Here's more information about Senator de León and the evening's inspiring honorees:

Former State Senator Kevin de León (D-Los Angeles) was the first Latino elected President pro Tempore in more than 130 years. Born to the very humblest of beginnings and confronted with a multitude of obstacles, Kevin emerged to become a civil rights organizer, and an accomplished state lawmaker.

In the Legislature, de León was known nationally for trailblazing legislation. His first ballot measure upon arrival in Sacramento was to allocate funds to the creation of new parks in underserved communities, helping make enjoyment of nature more accessible to Californians. De León later authored a bill requiring the California Air Resources Board spend at least 25% of cap-and-trade revenue to benefit low-income communities disproportionately affected by pollution. In 2014, his Charge Ahead California Act created a rebate initiative to make electric cars more affordable for working class families. Later, in 2017, de León sponsored a law (that was passed in 2018) which requires California generate 50% renewable electricity by 2026 and 100% by 2045.

De León also co-chaired Proposition 39, which closed a corporate-tax loophole and provided $2.5 billion in revenue for energy-efficiency upgrades in schools. Mr. de León is a proponent of California's high speed rail project, and has spearheaded the cleanup of hazardous pollution caused by the Exide battery recycling plant in Vernon. Mr. de León led the California delegation to the UN's Climate Talks in Peru and Morocco, and accompanied Governor Brown to Paris in 2015 to help showcase California's environmental accomplishments.

Helen Burke is the winner of the 2019 Ed Bennett Lifetime Achievement Award.

This year marks Helen Burke’s 50th year of Sierra Club membership. Since she moved to Berkeley in the early 1970s, Helen has served in many Club leadership roles at the local and state levels. In 1977 she was elected to the national Sierra Club Board of Directors. Helen’s ongoing volunteer work with the Club includes tireless advocacy on behalf of East Bay parkland and park users.

Helen served four terms as an elected member of the East Bay Municipal Utility District Board of Directors. When she was first elected in 1974, Helen was the first woman and first environmentalist to serve on the board. Although initially outvoted 6-1, she was eventually able to push through a rate re-structuring that encouraged conservation.

In 1986, Helen began a 16-year career in environmental planning at the U.S. Environmental Protection Agency. Among her efforts, she coordinated community relations at Superfund hazardous waste sites; developed a plan for waste minimization efforts at a State agency regional office; developed and implemented an enforcement program to reduce exposure of young children to lead-based paint; and managed a successful stakeholder consensus-building process to reduce sediment in runoff from going into Coyote Creek in the South Bay.

Helen has had an active retirement.
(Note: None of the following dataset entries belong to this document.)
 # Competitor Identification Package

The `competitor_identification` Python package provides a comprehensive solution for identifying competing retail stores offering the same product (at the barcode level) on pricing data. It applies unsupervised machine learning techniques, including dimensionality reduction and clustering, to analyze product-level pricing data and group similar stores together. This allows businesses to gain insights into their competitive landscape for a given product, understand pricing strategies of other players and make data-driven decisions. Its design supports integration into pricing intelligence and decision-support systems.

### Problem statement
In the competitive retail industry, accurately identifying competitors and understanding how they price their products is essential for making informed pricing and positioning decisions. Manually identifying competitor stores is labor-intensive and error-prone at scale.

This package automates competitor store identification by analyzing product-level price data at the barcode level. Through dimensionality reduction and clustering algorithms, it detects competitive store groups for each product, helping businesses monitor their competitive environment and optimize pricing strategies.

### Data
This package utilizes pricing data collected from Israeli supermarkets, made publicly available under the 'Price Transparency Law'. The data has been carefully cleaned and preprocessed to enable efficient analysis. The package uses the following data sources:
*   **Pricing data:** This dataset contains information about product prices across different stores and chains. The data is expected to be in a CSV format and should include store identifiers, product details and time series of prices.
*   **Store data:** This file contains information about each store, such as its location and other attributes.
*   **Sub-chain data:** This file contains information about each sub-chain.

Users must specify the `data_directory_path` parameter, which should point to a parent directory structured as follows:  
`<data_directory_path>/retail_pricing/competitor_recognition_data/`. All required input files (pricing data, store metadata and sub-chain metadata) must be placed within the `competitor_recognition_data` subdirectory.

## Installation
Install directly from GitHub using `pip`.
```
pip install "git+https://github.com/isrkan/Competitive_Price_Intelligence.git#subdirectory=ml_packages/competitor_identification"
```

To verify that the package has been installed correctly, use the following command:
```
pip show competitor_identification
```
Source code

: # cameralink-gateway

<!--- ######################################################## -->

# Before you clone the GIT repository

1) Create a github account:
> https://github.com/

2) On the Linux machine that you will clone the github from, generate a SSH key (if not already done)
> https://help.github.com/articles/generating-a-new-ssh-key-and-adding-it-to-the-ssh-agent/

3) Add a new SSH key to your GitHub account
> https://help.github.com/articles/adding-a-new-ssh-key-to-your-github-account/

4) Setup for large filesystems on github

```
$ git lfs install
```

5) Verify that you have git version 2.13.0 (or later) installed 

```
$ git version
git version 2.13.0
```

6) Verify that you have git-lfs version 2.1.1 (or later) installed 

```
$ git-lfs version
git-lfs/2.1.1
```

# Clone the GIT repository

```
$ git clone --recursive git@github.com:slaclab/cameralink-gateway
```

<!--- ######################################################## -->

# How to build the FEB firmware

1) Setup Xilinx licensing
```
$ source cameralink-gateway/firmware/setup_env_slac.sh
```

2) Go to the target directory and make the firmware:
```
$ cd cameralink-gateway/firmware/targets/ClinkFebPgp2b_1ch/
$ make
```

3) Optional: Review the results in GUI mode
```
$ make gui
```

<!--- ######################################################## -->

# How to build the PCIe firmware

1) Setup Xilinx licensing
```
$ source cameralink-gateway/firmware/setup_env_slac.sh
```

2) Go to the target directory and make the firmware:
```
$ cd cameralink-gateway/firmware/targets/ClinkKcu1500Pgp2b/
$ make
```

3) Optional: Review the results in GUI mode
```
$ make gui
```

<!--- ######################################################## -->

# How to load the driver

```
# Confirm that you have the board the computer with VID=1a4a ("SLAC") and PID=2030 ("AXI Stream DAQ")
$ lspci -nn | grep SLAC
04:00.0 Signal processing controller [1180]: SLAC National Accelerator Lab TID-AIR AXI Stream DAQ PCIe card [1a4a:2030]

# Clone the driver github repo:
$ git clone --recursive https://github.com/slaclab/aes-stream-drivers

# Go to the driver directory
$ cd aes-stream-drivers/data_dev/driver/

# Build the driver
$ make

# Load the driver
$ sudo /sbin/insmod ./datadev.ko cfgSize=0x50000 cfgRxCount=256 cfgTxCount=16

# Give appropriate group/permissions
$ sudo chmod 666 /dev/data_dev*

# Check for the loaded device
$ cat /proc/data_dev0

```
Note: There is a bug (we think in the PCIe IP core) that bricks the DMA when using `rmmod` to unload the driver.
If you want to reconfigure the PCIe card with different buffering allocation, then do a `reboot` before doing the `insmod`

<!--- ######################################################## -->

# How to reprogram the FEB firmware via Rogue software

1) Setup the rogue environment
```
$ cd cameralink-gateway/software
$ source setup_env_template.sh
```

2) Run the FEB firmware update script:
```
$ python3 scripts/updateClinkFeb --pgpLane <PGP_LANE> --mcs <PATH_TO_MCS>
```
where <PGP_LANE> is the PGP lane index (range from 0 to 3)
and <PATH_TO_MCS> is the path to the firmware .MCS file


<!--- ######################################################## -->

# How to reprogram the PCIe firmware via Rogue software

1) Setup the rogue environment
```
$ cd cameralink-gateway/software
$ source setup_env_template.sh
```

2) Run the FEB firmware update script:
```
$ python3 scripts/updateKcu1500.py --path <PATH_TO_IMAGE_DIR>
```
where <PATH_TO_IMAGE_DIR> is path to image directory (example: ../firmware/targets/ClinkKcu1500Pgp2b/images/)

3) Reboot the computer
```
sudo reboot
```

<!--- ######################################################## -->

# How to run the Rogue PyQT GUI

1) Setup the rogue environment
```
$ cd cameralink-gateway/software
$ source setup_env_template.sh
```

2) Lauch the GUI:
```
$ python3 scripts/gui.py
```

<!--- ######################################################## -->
In addition to her work with the Sierra Club, she continued her passion for planning and community service by serving on the Berkeley Planning Commission (including one year as chair) and the Downtown Area Planning Committee. She also chaired the Creeks Task Force for two years to develop revisions to the 1989 Berkeley Creeks Ordinance that were ultimately adopted by the City Council.

In addition to her ongoing environmental activism, Helen’s retirement has afforded her the opportunity to develop as an artist. Her paintings, which have won awards, express the joy she finds in nature.
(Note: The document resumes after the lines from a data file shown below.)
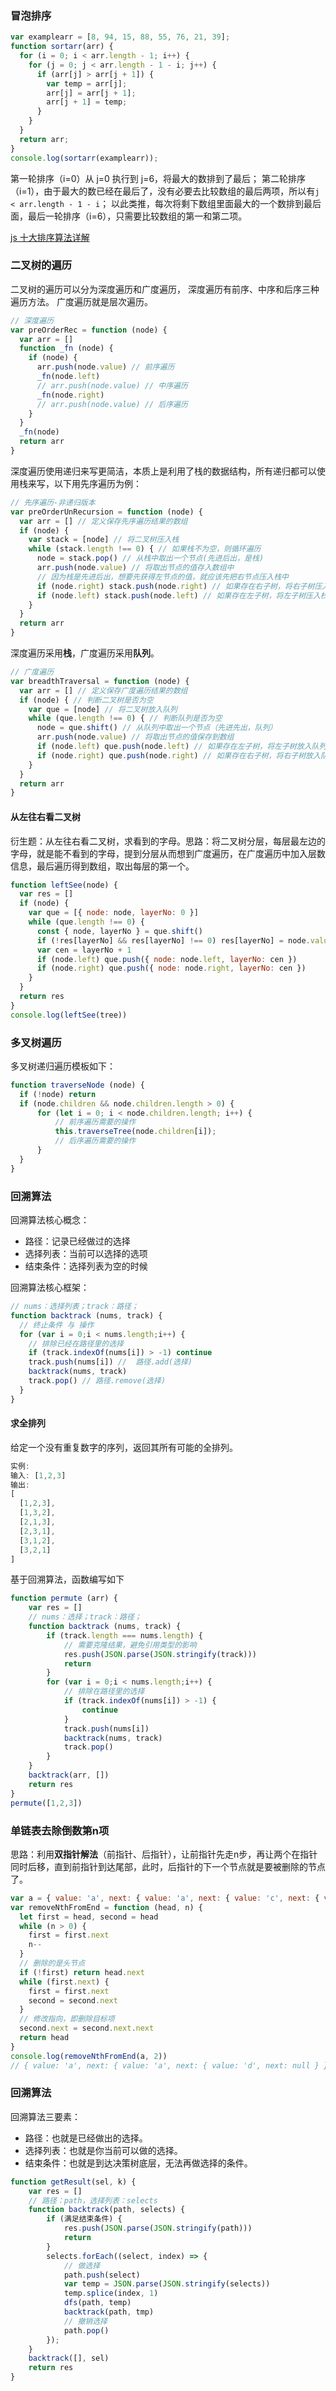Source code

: ### 冒泡排序

```js
var examplearr = [8, 94, 15, 88, 55, 76, 21, 39];
function sortarr(arr) {
  for (i = 0; i < arr.length - 1; i++) {
    for (j = 0; j < arr.length - 1 - i; j++) {
      if (arr[j] > arr[j + 1]) {
        var temp = arr[j];
        arr[j] = arr[j + 1];
        arr[j + 1] = temp;
      }
    }
  }
  return arr;
}
console.log(sortarr(examplearr));
```

第一轮排序（i=0）从 j=0 执行到 j=6，将最大的数排到了最后；
第二轮排序（i=1），由于最大的数已经在最后了，没有必要去比较数组的最后两项，所以有`j < arr.length - 1 - i`；
以此类推，每次将剩下数组里面最大的一个数排到最后面，最后一轮排序（i=6），只需要比较数组的第一和第二项。

[js 十大排序算法详解](https://www.cnblogs.com/liyongshuai/p/7197962.html)

### 二叉树的遍历

二叉树的遍历可以分为深度遍历和广度遍历， 深度遍历有前序、中序和后序三种遍历方法。 广度遍历就是层次遍历。

```js
// 深度遍历
var preOrderRec = function (node) {
  var arr = []
  function _fn (node) {
    if (node) {
      arr.push(node.value) // 前序遍历
      _fn(node.left)
      // arr.push(node.value) // 中序遍历
      _fn(node.right)
      // arr.push(node.value) // 后序遍历
    }
  }
  _fn(node)
  return arr
}
```
深度遍历使用递归来写更简洁，本质上是利用了栈的数据结构，所有递归都可以使用栈来写，以下用先序遍历为例：
```js
// 先序遍历-非递归版本
var preOrderUnRecursion = function (node) {
  var arr = [] // 定义保存先序遍历结果的数组
  if (node) {
    var stack = [node] // 将二叉树压入栈
    while (stack.length !== 0) { // 如果栈不为空，则循环遍历
      node = stack.pop() // 从栈中取出一个节点(先进后出，是栈)
      arr.push(node.value) // 将取出节点的值存入数组中
      // 因为栈是先进后出，想要先获得左节点的值，就应该先把右节点压入栈中 
      if (node.right) stack.push(node.right) // 如果存在右子树，将右子树压入栈
      if (node.left) stack.push(node.left) // 如果存在左子树，将左子树压入栈
    }
  }
  return arr
}
```
深度遍历采用**栈**，广度遍历采用**队列**。
```js
// 广度遍历
var breadthTraversal = function (node) {
  var arr = [] // 定义保存广度遍历结果的数组
  if (node) { // 判断二叉树是否为空
    var que = [node] // 将二叉树放入队列
    while (que.length !== 0) { // 判断队列是否为空
      node = que.shift() // 从队列中取出一个节点（先进先出，队列）
      arr.push(node.value) // 将取出节点的值保存到数组
      if (node.left) que.push(node.left) // 如果存在左子树，将左子树放入队列
      if (node.right) que.push(node.right) // 如果存在右子树，将右子树放入队列
    }
  }
  return arr
}
```
#### 从左往右看二叉树
衍生题：从左往右看二叉树，求看到的字母。思路：将二叉树分层，每层最左边的字母，就是能不看到的字母，提到分层从而想到广度遍历，在广度遍历中加入层数信息，最后遍历得到数组，取出每层的第一个。
```js
function leftSee(node) {
  var res = []
  if (node) {
    var que = [{ node: node, layerNo: 0 }]
    while (que.length !== 0) {
      const { node, layerNo } = que.shift()
      if (!res[layerNo] && res[layerNo] !== 0) res[layerNo] = node.value
      var cen = layerNo + 1
      if (node.left) que.push({ node: node.left, layerNo: cen })
      if (node.right) que.push({ node: node.right, layerNo: cen })
    }
  }
  return res
}
console.log(leftSee(tree))
```
### 多叉树遍历
多叉树递归遍历模板如下：
```js
function traverseNode (node) {
  if (!node) return
  if (node.children && node.children.length > 0) {
      for (let i = 0; i < node.children.length; i++) {
          // 前序遍历需要的操作
          this.traverseTree(node.children[i]);
          // 后序遍历需要的操作
      }
  }
}
```

### 回溯算法
回溯算法核心概念：
* 路径：记录已经做过的选择
* 选择列表：当前可以选择的选项
* 结束条件：选择列表为空的时候

回溯算法核心框架：
```js
// nums：选择列表；track：路径；
function backtrack (nums, track) {
  // 终止条件 与 操作
  for (var i = 0;i < nums.length;i++) {
    // 排除已经在路径里的选择
    if (track.indexOf(nums[i]) > -1) continue
    track.push(nums[i]) //  路径.add(选择)
    backtrack(nums, track)
    track.pop() // 路径.remove(选择)
  }
}
```

#### 求全排列
给定一个没有重复数字的序列，返回其所有可能的全排列。
```js
实例:
输入: [1,2,3]
输出:
[
  [1,2,3],
  [1,3,2],
  [2,1,3],
  [2,3,1],
  [3,1,2],
  [3,2,1]
]
```
基于回溯算法，函数编写如下
```js
function permute (arr) {
	var res = []
	// nums：选择；track：路径；
	function backtrack (nums, track) {
		if (track.length === nums.length) {
			// 需要克隆结果，避免引用类型的影响
			res.push(JSON.parse(JSON.stringify(track)))
			return
		}
		for (var i = 0;i < nums.length;i++) {
			// 排除在路径里的选择
			if (track.indexOf(nums[i]) > -1) {
				continue
			} 
			track.push(nums[i])
			backtrack(nums, track)
			track.pop()
		}
	}
	backtrack(arr, [])
	return res
}
permute([1,2,3])
```

### 单链表去除倒数第n项
思路：利用**双指针解法**（前指针、后指针），让前指针先走n步，再让两个在指针同时后移，直到前指针到达尾部，此时，后指针的下一个节点就是要被删除的节点了。
```js
var a = { value: 'a', next: { value: 'a', next: { value: 'c', next: { value: 'd', next: null } } } }
var removeNthFromEnd = function (head, n) {
  let first = head, second = head
  while (n > 0) {
    first = first.next
    n--
  }
  // 删除的是头节点
  if (!first) return head.next
  while (first.next) {
    first = first.next
    second = second.next
  }
  // 修改指向，即删除目标项
  second.next = second.next.next
  return head
}
console.log(removeNthFromEnd(a, 2))
// { value: 'a', next: { value: 'a', next: { value: 'd', next: null } } }
```

### 回溯算法
回溯算法三要素：
* 路径：也就是已经做出的选择。
* 选择列表：也就是你当前可以做的选择。
* 结束条件：也就是到达决策树底层，无法再做选择的条件。
```js
function getResult(sel, k) {
    var res = []
    // 路径：path，选择列表：selects
    function backtrack(path, selects) {
        if (满足结束条件) {
            res.push(JSON.parse(JSON.stringify(path)))
            return
        }
        selects.forEach((select, index) => {
            // 做选择
            path.push(select)
            var temp = JSON.parse(JSON.stringify(selects))
            temp.splice(index, 1)
            dfs(path, temp)
            backtrack(path, tmp)
            // 撤销选择
            path.pop()
        });
    }
    backtrack([], sel)
    return res
}
```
John Sutter is the 2019 winner of the Trailblazer Award.

Born and raised in Oakland, where he still lives, John Sutter developed an appreciation for nature as a boy when his parents took the family on trips to the Sierra. Those early trips paved the way for a six-decade career championing environmental protection and the expansion of open space, parks, trails, and the San Francisco Bay.

In 2016, as a member of the San Francisco Bay Restoration Authority Governing Board, John helped shepherd through Measure AA, the parcel tax to fund shoreline projects that will protect and restore the Bay. This was just the latest victory in a decades long crusade to preserve the bay; In 1965 he was appointed to serve on the first San Francisco Bay Conservation and Development Commission, created to protect the bay from filling and to expand public access to the shoreline.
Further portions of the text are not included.